I have a DataFrame with a names columns which is a list of names, and I want to drop all rows if a name is not in the list.
I wrote :
df["John" in df.names]
But this doesn't work at all.
Is there a way to do so ? I couldn't find any answer over the Internet.
Thanks !
CodePudding user response:
Use lambda function with in
:
df1 = df[df.names.map(lambda x: "John" in x)]
#alternative
df1 = df[df.names.apply(lambda x: "John" in x)]
Or list comprehension:
df1 = df[["John" in x for x in df.names]]
Or use set
intersection:
df1 = df[df.names.map(set) & set(['John'])]
Or use DataFrame
constructor:
df1 = df[pd.DataFrame(df.names.tolist(), index=df.index).eq('John').any(axis=1)]
Performance in small 2k rows, best test in real data:
df = pd.DataFrame({'value': [10, 11], 'names': [['John', 'Paul'], ['Louis', 'Alex']]})
df = pd.concat([df] * 1000, ignore_index=True)
print (df)
In [61]: %timeit df[["John" in x for x in df.names]]
863 µs ± 10.8 µs per loop (mean ± std. dev. of 7 runs, 1000 loops each)
In [62]: %timeit df[df.names.map(lambda x: "John" in x)]
834 µs ± 3.16 µs per loop (mean ± std. dev. of 7 runs, 1000 loops each)
In [63]: %timeit df[df.names.apply(lambda x: "John" in x)]
910 µs ± 72.2 µs per loop (mean ± std. dev. of 7 runs, 1000 loops each)
In [65]: %timeit df[df.names.map(set) & set(['John'])]
1.66 ms ± 105 µs per loop (mean ± std. dev. of 7 runs, 1000 loops each)
In [66]: %timeit df[pd.DataFrame(df.names.tolist(), index=df.index).eq('John').any(axis=1)]
1.49 ms ± 115 µs per loop (mean ± std. dev. of 7 runs, 1000 loops each)
In [67]: %timeit df.loc[df['names'].explode().eq('John').loc[lambda x: x].index]
2.47 ms ± 70.2 µs per loop (mean ± std. dev. of 7 runs, 100 loops each)
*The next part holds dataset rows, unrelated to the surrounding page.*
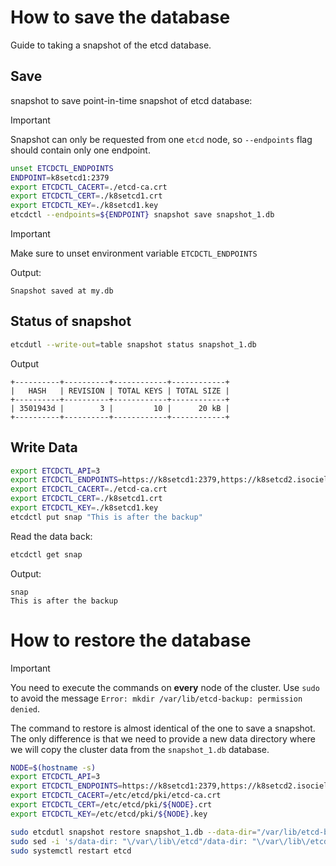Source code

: # How to save the database
Guide to taking a snapshot of the etcd database.

## Save
snapshot to save point-in-time snapshot of etcd database:

> [!IMPORTANT]  
> Snapshot can only be requested from one `etcd` node, so `--endpoints` flag should contain only one endpoint.

```sh
unset ETCDCTL_ENDPOINTS
ENDPOINT=k8setcd1:2379
export ETCDCTL_CACERT=./etcd-ca.crt
export ETCDCTL_CERT=./k8setcd1.crt
export ETCDCTL_KEY=./k8setcd1.key
etcdctl --endpoints=${ENDPOINT} snapshot save snapshot_1.db
```

> [!IMPORTANT]  
> Make sure to unset environment variable `ETCDCTL_ENDPOINTS`

Output:
```
Snapshot saved at my.db
```

## Status of snapshot
```sh
etcdutl --write-out=table snapshot status snapshot_1.db
```

Output
```
+----------+----------+------------+------------+
|   HASH   | REVISION | TOTAL KEYS | TOTAL SIZE |
+----------+----------+------------+------------+
| 3501943d |        3 |         10 |      20 kB |
+----------+----------+------------+------------+
```

## Write Data
```sh
export ETCDCTL_API=3
export ETCDCTL_ENDPOINTS=https://k8setcd1:2379,https://k8setcd2.isociel.com:2379,https://192.168.13.37:2379
export ETCDCTL_CACERT=./etcd-ca.crt
export ETCDCTL_CERT=./k8setcd1.crt
export ETCDCTL_KEY=./k8setcd1.key
etcdctl put snap "This is after the backup"
```

Read the data back:
```sh
etcdctl get snap
```

Output:
```
snap
This is after the backup
```

# How to restore the database
> [!IMPORTANT]  
> You need to execute the commands on **every** node of the cluster.
> Use `sudo` to avoid the message `Error: mkdir /var/lib/etcd-backup: permission denied`.

The command to restore is almost identical of the one to save a snapshot. The only difference is that we need to provide a new data directory where we will copy the cluster data from the `snapshot_1.db` database.
```sh
NODE=$(hostname -s)
export ETCDCTL_API=3
export ETCDCTL_ENDPOINTS=https://k8setcd1:2379,https://k8setcd2.isociel.com:2379,https://192.168.13.37:2379
export ETCDCTL_CACERT=/etc/etcd/pki/etcd-ca.crt
export ETCDCTL_CERT=/etc/etcd/pki/${NODE}.crt
export ETCDCTL_KEY=/etc/etcd/pki/${NODE}.key

sudo etcdutl snapshot restore snapshot_1.db --data-dir="/var/lib/etcd-backup"
sudo sed -i 's/data-dir: "\/var\/lib\/etcd"/data-dir: "\/var\/lib\/etcd-backup"/' /etc/etcd/etcd.conf
sudo systemctl restart etcd
```

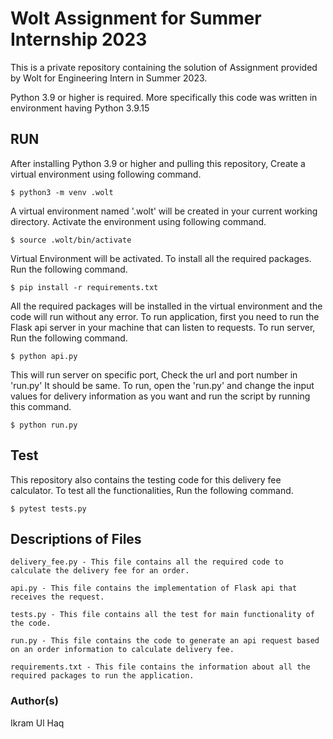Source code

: # Wolt Assignment for Summer Internship 2023

This is a private repository containing the solution of Assignment provided by Wolt for Engineering Intern in Summer 2023.

Python 3.9 or higher is required. More specifically this code was written in environment having Python 3.9.15

## RUN

After installing Python 3.9 or higher and pulling this repository, Create a virtual environment using following command.

```
$ python3 -m venv .wolt
```

A virtual environment named '.wolt' will be created in your current working directory.
Activate the environment using following command.
```angular2html
$ source .wolt/bin/activate
```
Virtual Environment will be activated. To install all the required packages. Run the following command.

```
$ pip install -r requirements.txt
```

All the required packages will be installed in the virtual environment and the code will run without any error. To run application, first you need to run the Flask api server in your machine that can listen to requests. To run server, Run the following command.

```angular2html
$ python api.py
```

This will run server on specific port, Check the url and port number in 'run.py' It should be same. To run, open the 'run.py' and change the input values for delivery information as you want and run the script by running this command.

```
$ python run.py
```

## Test
This repository also contains the testing code for this delivery fee calculator. To test all the functionalities, Run the following command.

```
$ pytest tests.py
```

## Descriptions of Files

``````
delivery_fee.py - This file contains all the required code to calculate the delivery fee for an order.

api.py - This file contains the implementation of Flask api that receives the request.

tests.py - This file contains all the test for main functionality of the code.

run.py - This file contains the code to generate an api request based on an order information to calculate delivery fee.

requirements.txt - This file contains the information about all the required packages to run the application.
``````

### Author(s)

Ikram Ul Haq
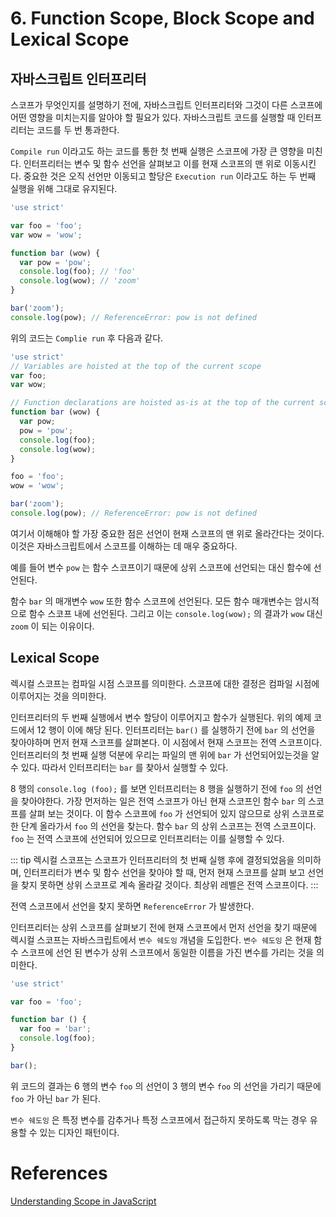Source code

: # 6. Function Scope, Block Scope and Lexical Scope

## 자바스크립트 인터프리터

스코프가 무엇인지를 설명하기 전에, 자바스크립트 인터프리터와 그것이 다른 스코프에 어떤 영향을 미치는지를 알아야 할 필요가 있다. 자바스크립트 코드를 실행할 때 인터프리터는 코드를 두 번 통과한다.

`Compile run` 이라고도 하는 코드를 통한 첫 번째 실행은 스코프에 가장 큰 영향을 미친다. 인터프리터는 변수 및 함수 선언을 살펴보고 이를 현재 스코프의 맨 위로 이동시킨다. 중요한 것은 오직 선언만 이동되고 할당은 `Execution run`  이라고도 하는 두 번째 실행을 위해 그대로 유지된다.

```javascript {8,9,12}
'use strict'

var foo = 'foo';
var wow = 'wow';

function bar (wow) {
  var pow = 'pow';
  console.log(foo); // 'foo'
  console.log(wow); // 'zoom'
}

bar('zoom');
console.log(pow); // ReferenceError: pow is not defined
```

위의 코드는  `Complie run` 후 다음과 같다.

```javascript
'use strict'
// Variables are hoisted at the top of the current scope
var foo;
var wow;

// Function declarations are hoisted as-is at the top of the current scope
function bar (wow) {
  var pow;
  pow = 'pow';
  console.log(foo);
  console.log(wow);
}

foo = 'foo';
wow = 'wow';

bar('zoom');
console.log(pow); // ReferenceError: pow is not defined
```

여기서 이해해야 할 가장 중요한 점은 선언이 현재 스코프의 맨 위로 올라간다는 것이다. 이것은 자바스크립트에서 스코프를 이해하는 데 매우 중요하다.

예를 들어 변수 `pow` 는 함수 스코프이기 때문에 상위 스코프에 선언되는 대신 함수에 선언된다.

함수 `bar` 의 매개변수 `wow` 또한 함수 스코프에 선언된다. 모든 함수 매개변수는 암시적으로 함수 스코프 내에 선언된다. 그리고 이는 `console.log(wow);` 의 결과가 `wow` 대신 `zoom` 이 되는 이유이다.

## Lexical Scope

렉시컬 스코프는 컴파일 시점 스코프를 의미한다. 스코프에 대한 결정은 컴파일 시점에 이루어지는 것을 의미한다.

인터프리터의 두 번째 실행에서 변수 할당이 이루어지고 함수가 실행된다. 위의 예제 코드에서 12 행이 이에 해당 된다. 인터프리터는 `bar()` 를 실행하기 전에 `bar` 의 선언을  찾아야하며 먼저 현재 스코프를 살펴본다. 이 시점에서 현재 스코프는 전역 스코프이다. 인터프리터의 첫 번째 실행 덕분에 우리는 파일의 맨 위에 `bar` 가 선언되어있는것을 알 수 있다. 따라서 인터프리터는 `bar` 를 찾아서 실행할 수 있다.

8 행의 `console.log (foo);` 를 보면 인터프리터는 8 행을 실행하기 전에 `foo` 의 선언을 찾아야한다. 가장 먼저하는 일은 전역 스코프가 아닌 현재 스코프인 함수 `bar` 의 스코프를 살펴 보는 것이다. 이 함수 스코프에 `foo` 가 선언되어 있지 않으므로 상위 스코프로 한 단계 올라가서 `foo` 의 선언을 찾는다. 함수 `bar` 의 상위 스코프는 전역 스코프이다. `foo` 는 전역 스코프에 선언되어 있으므로 인터프리터는 이를 실행할 수 있다.

::: tip
렉시컬 스코프는 스코프가 인터프리터의 첫 번째 실행 후에 결정되었음을 의미하며, 인터프리터가 변수 및 함수 선언을 찾아야 할 때, 먼저 현재 스코프를 살펴 보고 선언을 찾지 못하면 상위 스코프로 계속 올라갈 것이다. 최상위 레벨은 전역 스코프이다.
:::

전역 스코프에서 선언을 찾지 못하면 `ReferenceError` 가 발생한다.

인터프리터는 상위 스코프를 살펴보기 전에 현재 스코프에서 먼저 선언을 찾기 때문에 렉시컬 스코프는 자바스크립트에서 `변수 쉐도잉` 개념을 도입한다. `변수 쉐도잉` 은 현재 함수 스코프에 선언 된 변수가 상위 스코프에서 동일한 이름을 가진 변수를 가리는 것을 의미한다.

```javascript {3,6}
'use strict'

var foo = 'foo';

function bar () {
  var foo = 'bar';
  console.log(foo);
}

bar();
```

위 코드의 결과는 6 행의 변수 `foo` 의 선언이 3 행의 변수 `foo` 의 선언을 가리기 때문에  `foo` 가 아닌 `bar` 가 된다.

`변수 쉐도잉` 은 특정 변수를 감추거나 특정 스코프에서 접근하지 못하도록 막는 경우 유용할 수 있는 디자인 패턴이다.

# References

[Understanding Scope in JavaScript](https://www.telerik.com/blogs/understanding-scope-in-javascript)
CodePudding user response:
You can explode your list of names and keep rows that contain the name:
out = df.loc[df['names'].explode().eq('John').loc[lambda x: x].index]
print(out)
# Output
value names
0 10 [John, Paul]
Setup:
data = {'value': [10, 11],
'names': [['John', 'Paul'],
['Louis', 'Alex']]}
df = pd.DataFrame(data)
print(df)
# Output
value names
0 10 [John, Paul]
1 11 [Louis, Alex]